▶ REQUIRED WORK
Each line of the data below that includes the string "Prolog" must be copied.

Entries taken from a collection:
......
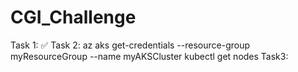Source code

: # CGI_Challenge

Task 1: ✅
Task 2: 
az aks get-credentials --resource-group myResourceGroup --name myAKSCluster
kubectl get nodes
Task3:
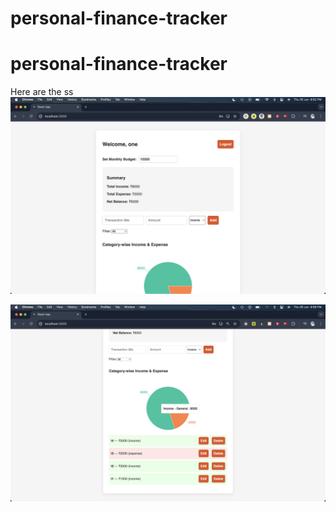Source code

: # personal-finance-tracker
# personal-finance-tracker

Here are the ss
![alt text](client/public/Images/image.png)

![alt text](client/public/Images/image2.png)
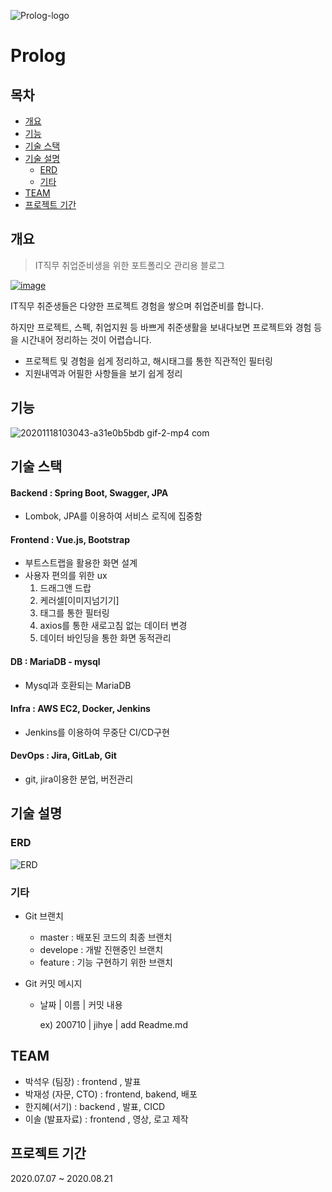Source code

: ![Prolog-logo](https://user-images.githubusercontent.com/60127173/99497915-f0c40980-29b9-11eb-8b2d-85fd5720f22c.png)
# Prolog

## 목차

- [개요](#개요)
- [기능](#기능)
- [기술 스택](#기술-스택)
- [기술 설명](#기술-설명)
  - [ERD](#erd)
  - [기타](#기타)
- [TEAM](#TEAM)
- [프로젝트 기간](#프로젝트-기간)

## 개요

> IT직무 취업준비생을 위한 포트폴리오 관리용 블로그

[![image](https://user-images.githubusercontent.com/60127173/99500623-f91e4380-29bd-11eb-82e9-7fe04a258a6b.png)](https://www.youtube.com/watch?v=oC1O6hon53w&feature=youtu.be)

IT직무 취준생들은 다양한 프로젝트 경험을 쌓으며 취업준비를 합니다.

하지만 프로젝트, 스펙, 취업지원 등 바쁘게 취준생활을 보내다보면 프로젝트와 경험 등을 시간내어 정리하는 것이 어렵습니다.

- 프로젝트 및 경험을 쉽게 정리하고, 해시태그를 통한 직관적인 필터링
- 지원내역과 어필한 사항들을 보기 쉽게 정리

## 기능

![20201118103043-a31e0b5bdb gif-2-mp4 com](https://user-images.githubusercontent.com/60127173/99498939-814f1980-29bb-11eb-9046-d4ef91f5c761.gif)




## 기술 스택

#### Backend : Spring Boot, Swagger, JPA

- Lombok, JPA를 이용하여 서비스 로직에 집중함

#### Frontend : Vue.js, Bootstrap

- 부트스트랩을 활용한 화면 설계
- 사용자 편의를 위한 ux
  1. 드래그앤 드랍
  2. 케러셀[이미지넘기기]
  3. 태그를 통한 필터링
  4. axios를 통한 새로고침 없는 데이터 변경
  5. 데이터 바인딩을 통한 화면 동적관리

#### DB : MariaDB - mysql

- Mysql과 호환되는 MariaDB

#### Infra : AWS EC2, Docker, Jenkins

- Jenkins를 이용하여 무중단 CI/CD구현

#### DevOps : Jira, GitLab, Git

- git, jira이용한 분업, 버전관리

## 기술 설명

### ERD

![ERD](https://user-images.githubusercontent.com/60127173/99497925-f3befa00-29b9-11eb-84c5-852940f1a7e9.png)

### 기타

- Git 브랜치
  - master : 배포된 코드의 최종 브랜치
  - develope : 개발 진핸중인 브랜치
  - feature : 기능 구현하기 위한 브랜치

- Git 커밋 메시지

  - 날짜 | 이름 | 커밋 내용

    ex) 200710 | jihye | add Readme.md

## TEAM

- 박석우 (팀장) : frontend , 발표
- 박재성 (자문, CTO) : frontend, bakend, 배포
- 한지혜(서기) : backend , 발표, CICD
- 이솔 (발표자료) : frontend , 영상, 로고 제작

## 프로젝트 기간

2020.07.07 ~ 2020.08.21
......
▶ RESPONSE
: ![Prolog-logo](https://user-images.githubusercontent.com/60127173/99497915-f0c40980-29b9-11eb-8b2d-85fd5720f22c.png)
# Prolog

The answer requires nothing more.